# New to the craft from oklahoma



## Derek Harvey (Oct 13, 2014)

Hey brothers. My name is Derek. I'm new to the craft. I'm glad to be here to meet other brothers and make new friends. I look forward to using this app to help improve myself in masonry.


----------



## kastonw (Oct 13, 2014)

Welcome Brother


----------



## Glen Cook (Oct 13, 2014)

Which Lodge?


----------



## Derek Harvey (Oct 14, 2014)

Daylight lodge# 542


----------



## Glen Cook (Oct 14, 2014)

Derek Harvey said:


> Daylight lodge# 542


I'm a Perpetual Member of Daylight.  I installed my father, Curtis Cook, in the East in that Lodge.


----------



## Derek Harvey (Oct 14, 2014)

What exactly is a perpetual member?


----------



## Derek Harvey (Oct 14, 2014)

I've been in since Oct. 4 so I'm extremely new.


----------



## Glen Cook (Oct 14, 2014)

It is also known as a life member.  I paid a lump sum of dues so that I don't have to pay annual dues.


----------



## crono782 (Oct 14, 2014)

Welcome to the forum Okie Brother!


----------



## dfreybur (Oct 14, 2014)

Derek Harvey said:


> What exactly is a perpetual member?



There are various names.  Perpetual, life, endowed.  The idea is you pay into an interest bearing account.  It pays your dues as long as you live then continues to pay the lodge as long as the lodge lives.  I have purchased endowments in 2 of my 4 lodges so far.


----------



## Derek Harvey (Oct 14, 2014)

Interesting


----------



## MaineMason (Oct 14, 2014)

Perpetual Care (for cemetery graves) I know about but didn't know one could do that in any Grand Lodge jurisdiction. We have it (perpetual care) for many men's graves in my family. In the Grand Lodge of Maine, you can get your dues paid by the lodge at 86.


----------



## Bro. Stewart P.M. (Oct 16, 2014)

Welcome aboard!


----------



## Derek Harvey (Oct 16, 2014)

Thank you brothers. I know this all takes its time, but man am I ready to get my MM and get really started.

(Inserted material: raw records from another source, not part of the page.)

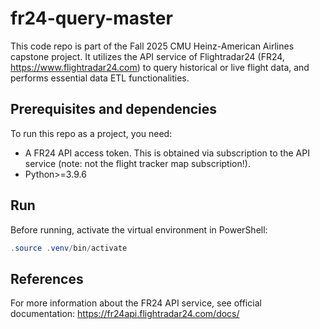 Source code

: # fr24-query-master
This code repo is part of the Fall 2025 CMU Heinz-American Airlines capstone project. It utilizes the API service of Flightradar24 (FR24, https://www.flightradar24.com) to query historical or live flight data, and performs essential data ETL functionalities.

## Prerequisites and dependencies
To run this repo as a project, you need:

- A FR24 API access token. This is obtained via subscription to the API service (note: not the flight tracker map subscription!).
- Python>=3.9.6


## Run
Before running, activate the virtual environment in PowerShell:

```powershell
.source .venv/bin/activate
```

## References
For more information about the FR24 API service, see official documentation: https://fr24api.flightradar24.com/docs/
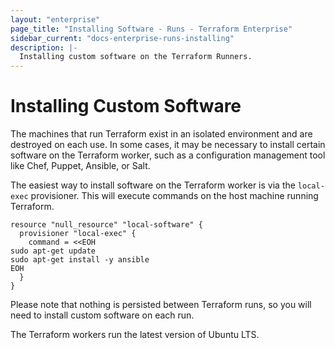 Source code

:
 ```yaml
---
layout: "enterprise"
page_title: "Installing Software - Runs - Terraform Enterprise"
sidebar_current: "docs-enterprise-runs-installing"
description: |-
  Installing custom software on the Terraform Runners.
---
```


# Installing Custom Software

The machines that run Terraform exist in an isolated environment and are
destroyed on each use. In some cases, it may be necessary to install certain
software on the Terraform worker, such as a configuration management tool like
Chef, Puppet, Ansible, or Salt.

The easiest way to install software on the Terraform worker is via the
`local-exec` provisioner. This will execute commands on the host machine running
Terraform.

```hcl
resource "null_resource" "local-software" {
  provisioner "local-exec" {
    command = <<EOH
sudo apt-get update
sudo apt-get install -y ansible
EOH
  }
}
```

Please note that nothing is persisted between Terraform runs, so you will need
to install custom software on each run.

The Terraform workers run the latest version of Ubuntu LTS.
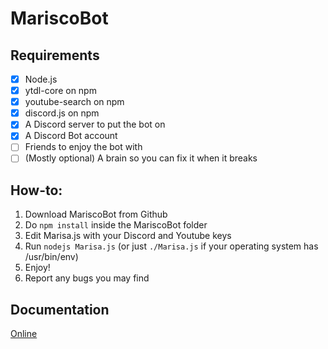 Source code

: # MariscoBot

## Requirements
- [x] Node.js
- [x] ytdl-core on npm
- [x] youtube-search on npm
- [x] discord.js on npm
- [x] A Discord server to put the bot on
- [x] A Discord Bot account
- [ ] Friends to enjoy the bot with 
- [ ] (Mostly optional) A brain so you can fix it when it breaks

## How-to:
1. Download MariscoBot from Github
2. Do ```npm install``` inside the MariscoBot folder
3. Edit Marisa.js with your Discord and Youtube keys
4. Run ```nodejs Marisa.js``` (or just ```./Marisa.js``` if your operating system has /usr/bin/env)
5. Enjoy!
6. Report any bugs you may find

## Documentation
[Online](https://github.com/ForrosInc/MariscoBot/wiki)
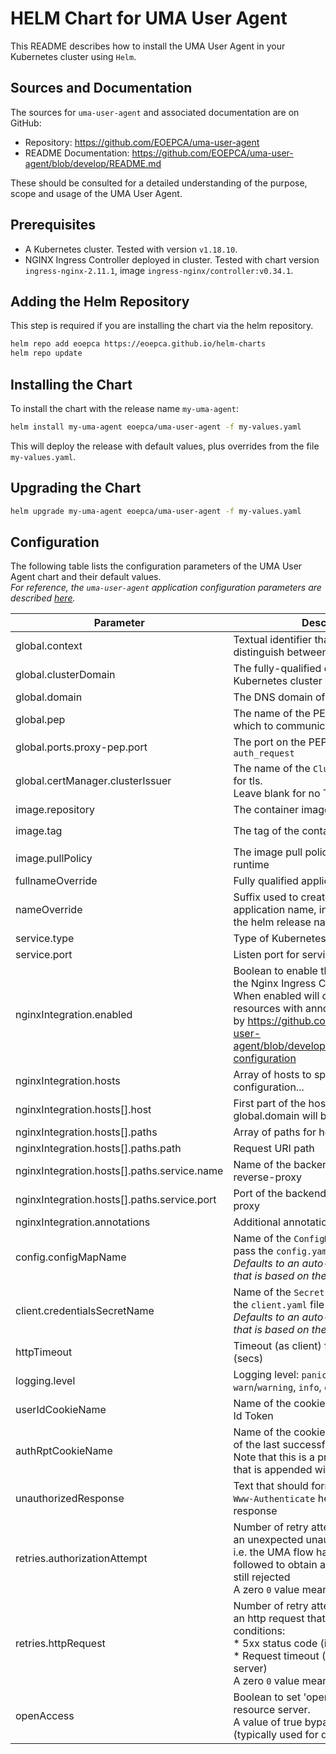 # HELM Chart for UMA User Agent

This README describes how to install the UMA User Agent in your Kubernetes cluster using `Helm`.

## Sources and Documentation

The sources for `uma-user-agent` and associated documentation are on GitHub:
* Repository: https://github.com/EOEPCA/uma-user-agent
* README Documentation: https://github.com/EOEPCA/uma-user-agent/blob/develop/README.md

These should be consulted for a detailed understanding of the purpose, scope and usage of the UMA User Agent.

## Prerequisites

* A Kubernetes cluster. Tested with version `v1.18.10`.
* NGINX Ingress Controller deployed in cluster. Tested with chart version `ingress-nginx-2.11.1`, image `ingress-nginx/controller:v0.34.1`.

## Adding the Helm Repository

This step is required if you are installing the chart via the helm repository.

```sh
helm repo add eoepca https://eoepca.github.io/helm-charts
helm repo update
```

## Installing the Chart

To install the chart with the release name `my-uma-agent`:
```sh
helm install my-uma-agent eoepca/uma-user-agent -f my-values.yaml
```

This will deploy the release with default values, plus overrides from the file `my-values.yaml`.

## Upgrading the Chart

```sh
helm upgrade my-uma-agent eoepca/uma-user-agent -f my-values.yaml
```

## Configuration

The following table lists the configuration parameters of the UMA User Agent chart and their default values.<br>
_For reference, the `uma-user-agent` application configuration parameters are described [here](https://github.com/EOEPCA/uma-user-agent/blob/develop/README.md#agent-configuration)._

| Parameter | Description | Default |
| --------- | ----------- | ------- |
| global.context | Textual identifier that is used to distinguish between instances | `generic` |
| global.clusterDomain | The fully-qualified domain of the Kubernetes cluster | `svc.cluster.local` |
| global.domain | The DNS domain of the deployment | `myplatform.eoepca.org` |
| global.pep | The name of the PEP instance with which to communicate | `pep-engine` |
| global.ports.proxy-pep.port | The port on the PEP to connect for `auth_request` | `5566` |
| global.certManager.clusterIssuer | The name of the `ClusterIssuer` instance for tls.<br>Leave blank for no TLS | `""` |
| image.repository | The container image to use | `eoepca/uma-user-agent` |
| image.tag | The tag of the container image to use | `""`<br>(default `latest`) |
| image.pullPolicy | The image pull policy for the container runtime | `IfNotPresent` |
| fullnameOverride | Fully qualified application name | `""` |
| nameOverride | Suffix used to create fully-qualified application name, in combination with the helm release name | `""` |
| service.type | Type of Kubernetes service to create | `ClusterIP` |
| service.port | Listen port for service | `80` |
| nginxIntegration.enabled | Boolean to enable the integration with the Nginx Ingress Controller.<br>When enabled will create ingress resources with annotations as described by https://github.com/EOEPCA/uma-user-agent/blob/develop/README.md#nginx-configuration | `false` |
| nginxIntegration.hosts | Array of hosts to specify for ingress configuration... | {see below} |
| nginxIntegration.hosts[].host | First part of the hostname - global.domain will be appended | `""` |
| nginxIntegration.hosts[].paths | Array of paths for host... | {see below} |
| nginxIntegration.hosts[].paths.path | Request URI path | `/` |
| nginxIntegration.hosts[].paths.service.name | Name of the backend service for reverse-proxy | `myservice` |
| nginxIntegration.hosts[].paths.service.port | Port of the backend service for reverse-proxy | `80` |
| nginxIntegration.annotations | Additional annotations for the ingress | `{}` |
| config.configMapName | Name of the `ConfigMap` that is used to pass the `config.yaml` file<br>_Defaults to an auto-generated name that is based on the app release name_ | `""` |
| client.credentialsSecretName | Name of the `Secret` that is used to pass the `client.yaml` file<br>_Defaults to an auto-generated name that is based on the app release name_ | `""` |
| httpTimeout | Timeout (as client) for http requests (secs) | `10` |
| logging.level | Logging level: `panic`, `fatal`, `error`, `warn`/`warning`, `info`, `debug`, `trace` | `info` |
| userIdCookieName | Name of the cookie that carries the User Id Token | `auth_user_id` |
| authRptCookieName | Name of the cookie that carries the RPT of the last successful request<br>Note that this is a prefix for the name that is appended with `-<endpoint-name>` | `auth_rpt` |
| unauthorizedResponse | Text that should form the value for the `Www-Authenticate` header in the `401` response | {blank} |
| retries.authorizationAttempt | Number of retry attempts in the case of an unexpected unauthorized response - i.e. the UMA flow has been successfully followed to obtain a fresh RPT, but it is still rejected<br>A zero `0` value means no retries. | `1` |
| retries.httpRequest | Number of retry attempts in the case of an http request that fails due to specific conditions:<br>* 5xx status code (i.e. server-side error)<br>* Request timeout (i.e. unresponsive server)<br>A zero `0` value means no retries. | `1` |
| openAccess | Boolean to set 'open' access to the resource server.<br>A value of true bypasses protections (typically used for debugging) | `false` |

Just memorizing the material to get to FC.


----------



## Derek Harvey (Oct 16, 2014)

I'm ready to do my part.


----------



## Warrior1256 (Oct 18, 2014)

Welcome aboard.


----------



## Glen Cook (Oct 18, 2014)

Let me know when your MM is.  I may be able to come back.


----------



## Derek Harvey (Oct 18, 2014)

I will do that


----------